◆ Exercise ◆
The expected output is exactly the lines below, starting at the line with "This program is free" and ending at the line with "GNU General Public License for more details.", both included; no other line belongs in it.

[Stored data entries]
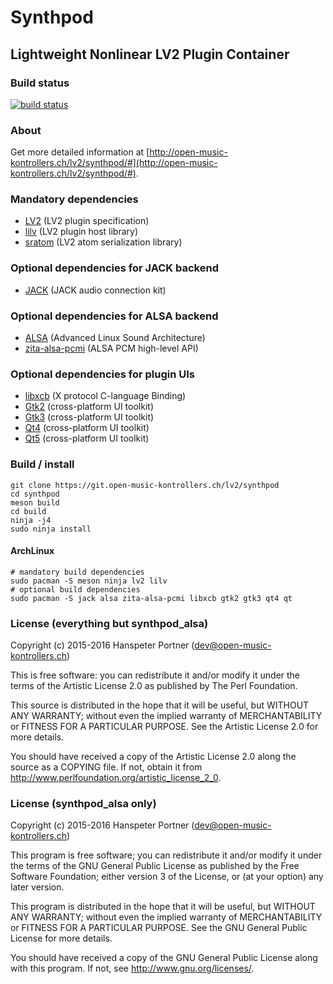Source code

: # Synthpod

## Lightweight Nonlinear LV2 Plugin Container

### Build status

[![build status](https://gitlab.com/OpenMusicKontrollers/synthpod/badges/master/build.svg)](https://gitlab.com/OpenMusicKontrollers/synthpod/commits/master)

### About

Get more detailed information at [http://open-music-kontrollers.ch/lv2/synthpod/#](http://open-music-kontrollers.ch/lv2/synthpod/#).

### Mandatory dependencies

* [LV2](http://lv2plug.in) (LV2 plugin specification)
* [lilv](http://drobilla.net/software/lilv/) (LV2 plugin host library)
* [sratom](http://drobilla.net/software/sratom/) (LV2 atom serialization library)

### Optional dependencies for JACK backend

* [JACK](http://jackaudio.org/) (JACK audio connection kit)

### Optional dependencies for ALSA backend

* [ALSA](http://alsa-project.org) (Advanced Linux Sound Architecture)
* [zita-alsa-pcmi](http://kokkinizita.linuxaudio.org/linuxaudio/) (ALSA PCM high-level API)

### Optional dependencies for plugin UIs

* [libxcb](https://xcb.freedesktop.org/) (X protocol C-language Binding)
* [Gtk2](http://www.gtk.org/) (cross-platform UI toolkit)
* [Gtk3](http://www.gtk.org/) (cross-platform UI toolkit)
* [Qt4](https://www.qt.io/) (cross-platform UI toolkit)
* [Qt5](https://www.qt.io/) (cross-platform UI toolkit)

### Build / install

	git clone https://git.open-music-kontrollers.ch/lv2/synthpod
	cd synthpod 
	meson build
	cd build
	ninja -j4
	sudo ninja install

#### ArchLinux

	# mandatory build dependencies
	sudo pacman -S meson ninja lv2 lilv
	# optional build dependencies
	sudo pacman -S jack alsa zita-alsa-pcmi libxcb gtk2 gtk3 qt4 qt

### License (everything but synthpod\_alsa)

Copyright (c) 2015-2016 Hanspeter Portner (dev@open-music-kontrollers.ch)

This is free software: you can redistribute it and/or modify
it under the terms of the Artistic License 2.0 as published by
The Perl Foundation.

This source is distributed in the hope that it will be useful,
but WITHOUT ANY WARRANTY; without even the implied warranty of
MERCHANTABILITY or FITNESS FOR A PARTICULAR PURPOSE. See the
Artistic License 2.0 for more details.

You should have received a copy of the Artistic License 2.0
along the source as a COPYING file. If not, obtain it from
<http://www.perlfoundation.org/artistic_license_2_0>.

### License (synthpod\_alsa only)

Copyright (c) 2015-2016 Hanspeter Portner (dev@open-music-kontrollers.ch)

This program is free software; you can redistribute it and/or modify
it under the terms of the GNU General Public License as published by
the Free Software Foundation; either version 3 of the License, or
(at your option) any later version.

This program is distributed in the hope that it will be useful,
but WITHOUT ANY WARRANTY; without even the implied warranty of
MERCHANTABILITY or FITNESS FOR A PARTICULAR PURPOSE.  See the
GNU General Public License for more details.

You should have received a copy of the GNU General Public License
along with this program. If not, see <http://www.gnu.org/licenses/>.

...

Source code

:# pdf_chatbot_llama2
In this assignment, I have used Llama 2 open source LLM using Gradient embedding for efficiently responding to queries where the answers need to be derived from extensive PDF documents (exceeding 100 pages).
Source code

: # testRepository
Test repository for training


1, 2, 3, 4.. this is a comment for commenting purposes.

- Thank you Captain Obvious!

◆ Answer area ◆
This program is free software; you can redistribute it and/or modify
it under the terms of the GNU General Public License as published by
the Free Software Foundation; either version 3 of the License, or
(at your option) any later version.

This program is distributed in the hope that it will be useful,
but WITHOUT ANY WARRANTY; without even the implied warranty of
MERCHANTABILITY or FITNESS FOR A PARTICULAR PURPOSE.  See the
GNU General Public License for more details.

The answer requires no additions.